# For those who drive their GTO in the winter



## Ejjw18 (Sep 3, 2009)

Just how bad is it? I live in Chicago and we all know how bad our winters are. What do you guys do to prepare for it? I'd just like to know before I go and get mine on saturday.


----------



## jpalamar (Jul 22, 2008)

It can be done. I drive my 04 M6 all year. Tires are everything. I have Potenza 960AS and also have Conti DWS. Both work great for all season and have excellent tread life.

Also our gas tank is above the rear wheels. Keep it full and the added weight will probally help.

I've honestly only been stuck once and it was on ice, no car would even make it up a wet iced hill.

Depending on how bad the weather is maybe looking some Blizzacks.


----------



## Ejjw18 (Sep 3, 2009)

Ok so just get some good snow tires? And I was thinking maybe throw some sandbags in the trunk for extra weight.


----------



## jpalamar (Jul 22, 2008)

I never needed snow tires or sand bags. I just run my All-Seasons and have been fine. Extra weight probally wouldn't hurt though.

I've heard great things about Blizzacks as snow tires but never had the personal need to get them.

Of course I haven't been out in a blizzard or anything, but 2-3 inches of snow wasn't too much trouble.


----------



## MiloGTO (Mar 10, 2009)

*Chicago Snow*

I live in the suburbs. I bought my GTO in march and sure enough we got 4+ inches a couple weeks later and I was visiting my friends in Lincoln Park. The roads weren't cleared. It was snowing like hell on top of the 4 inches already down. And I was about as hungover as one could be. 
I slid a few different times but nothing major. I had trouble getting speed at intersections when the lights turned green. So the car seems fine during light snow but I'm getting Blizzacks, sand/gravel bags for the trunk, and keeping a full tank this winter for the bigger storms. I checked out the Blizzacks not too long ago and they don't appear to be too expensive.


----------



## batmans (Aug 16, 2007)

There is a $50 promotion here:

Bridgestone Blizzak WS-60


----------



## Poncho Dan (Jun 30, 2009)

The salt will make it rust...

But if you must, starting out in 2nd works well when its slick, assuming you're an M6.

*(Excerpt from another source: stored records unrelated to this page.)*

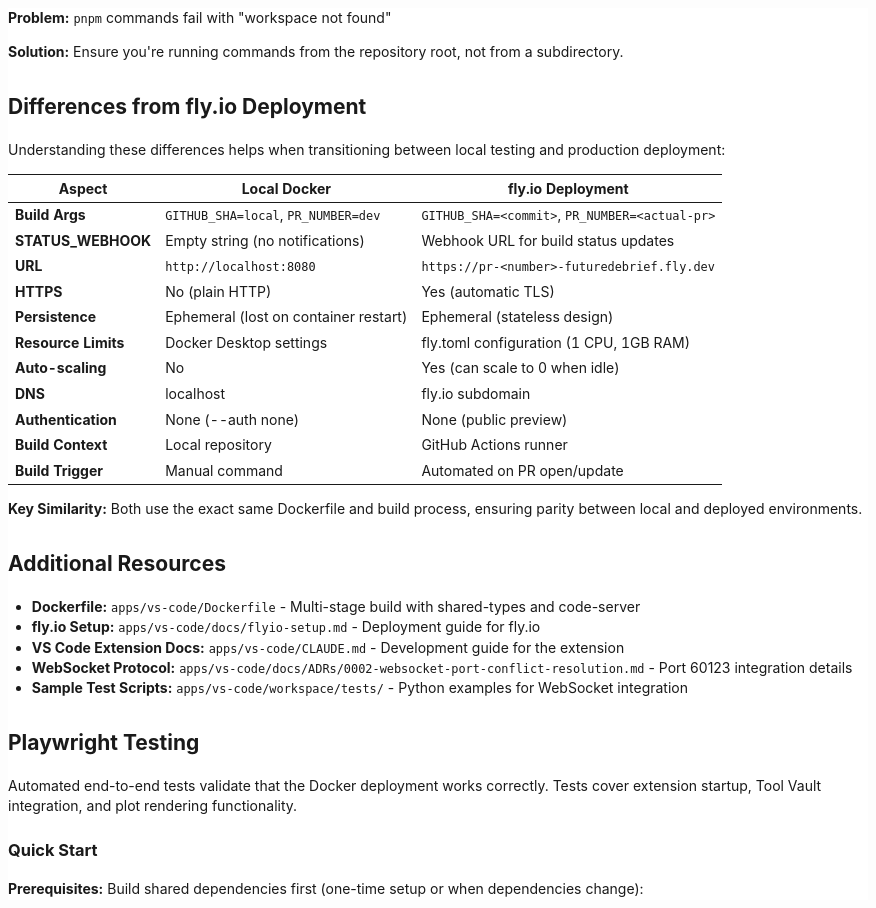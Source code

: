 
**Problem:** `pnpm` commands fail with "workspace not found"

**Solution:** Ensure you're running commands from the repository root, not from a subdirectory.

## Differences from fly.io Deployment

Understanding these differences helps when transitioning between local testing and production deployment:

| Aspect | Local Docker | fly.io Deployment |
|--------|-------------|-------------------|
| **Build Args** | `GITHUB_SHA=local`, `PR_NUMBER=dev` | `GITHUB_SHA=<commit>`, `PR_NUMBER=<actual-pr>` |
| **STATUS_WEBHOOK** | Empty string (no notifications) | Webhook URL for build status updates |
| **URL** | `http://localhost:8080` | `https://pr-<number>-futuredebrief.fly.dev` |
| **HTTPS** | No (plain HTTP) | Yes (automatic TLS) |
| **Persistence** | Ephemeral (lost on container restart) | Ephemeral (stateless design) |
| **Resource Limits** | Docker Desktop settings | fly.toml configuration (1 CPU, 1GB RAM) |
| **Auto-scaling** | No | Yes (can scale to 0 when idle) |
| **DNS** | localhost | fly.io subdomain |
| **Authentication** | None (--auth none) | None (public preview) |
| **Build Context** | Local repository | GitHub Actions runner |
| **Build Trigger** | Manual command | Automated on PR open/update |

**Key Similarity:** Both use the exact same Dockerfile and build process, ensuring parity between local and deployed environments.

## Additional Resources

- **Dockerfile:** `apps/vs-code/Dockerfile` - Multi-stage build with shared-types and code-server
- **fly.io Setup:** `apps/vs-code/docs/flyio-setup.md` - Deployment guide for fly.io
- **VS Code Extension Docs:** `apps/vs-code/CLAUDE.md` - Development guide for the extension
- **WebSocket Protocol:** `apps/vs-code/docs/ADRs/0002-websocket-port-conflict-resolution.md` - Port 60123 integration details
- **Sample Test Scripts:** `apps/vs-code/workspace/tests/` - Python examples for WebSocket integration

## Playwright Testing

Automated end-to-end tests validate that the Docker deployment works correctly. Tests cover extension startup, Tool Vault integration, and plot rendering functionality.

### Quick Start

**Prerequisites:** Build shared dependencies first (one-time setup or when dependencies change):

I'm putting mine in storage for winter.


----------



## Gotagoat (Jan 6, 2006)

Be careful when roads are wet too. I rarely drive mine in the rain so I was very surprised several months ago when I shifted into fourth at about 3000 rpm, gave it some throttle, and the rear end started to come around. I got off it and straightened up but 400 hp can screw you in so many ways.


----------



## Ejjw18 (Sep 3, 2009)

MiloGTO said:


> I live in the suburbs. I bought my GTO in march and sure enough we got 4+ inches a couple weeks later and I was visiting my friends in Lincoln Park. The roads weren't cleared. It was snowing like hell on top of the 4 inches already down. And I was about as hungover as one could be.
> I slid a few different times but nothing major. I had trouble getting speed at intersections when the lights turned green. So the car seems fine during light snow but I'm getting Blizzacks, sand/gravel bags for the trunk, and keeping a full tank this winter for the bigger storms. I checked out the Blizzacks not too long ago and they don't appear to be too expensive.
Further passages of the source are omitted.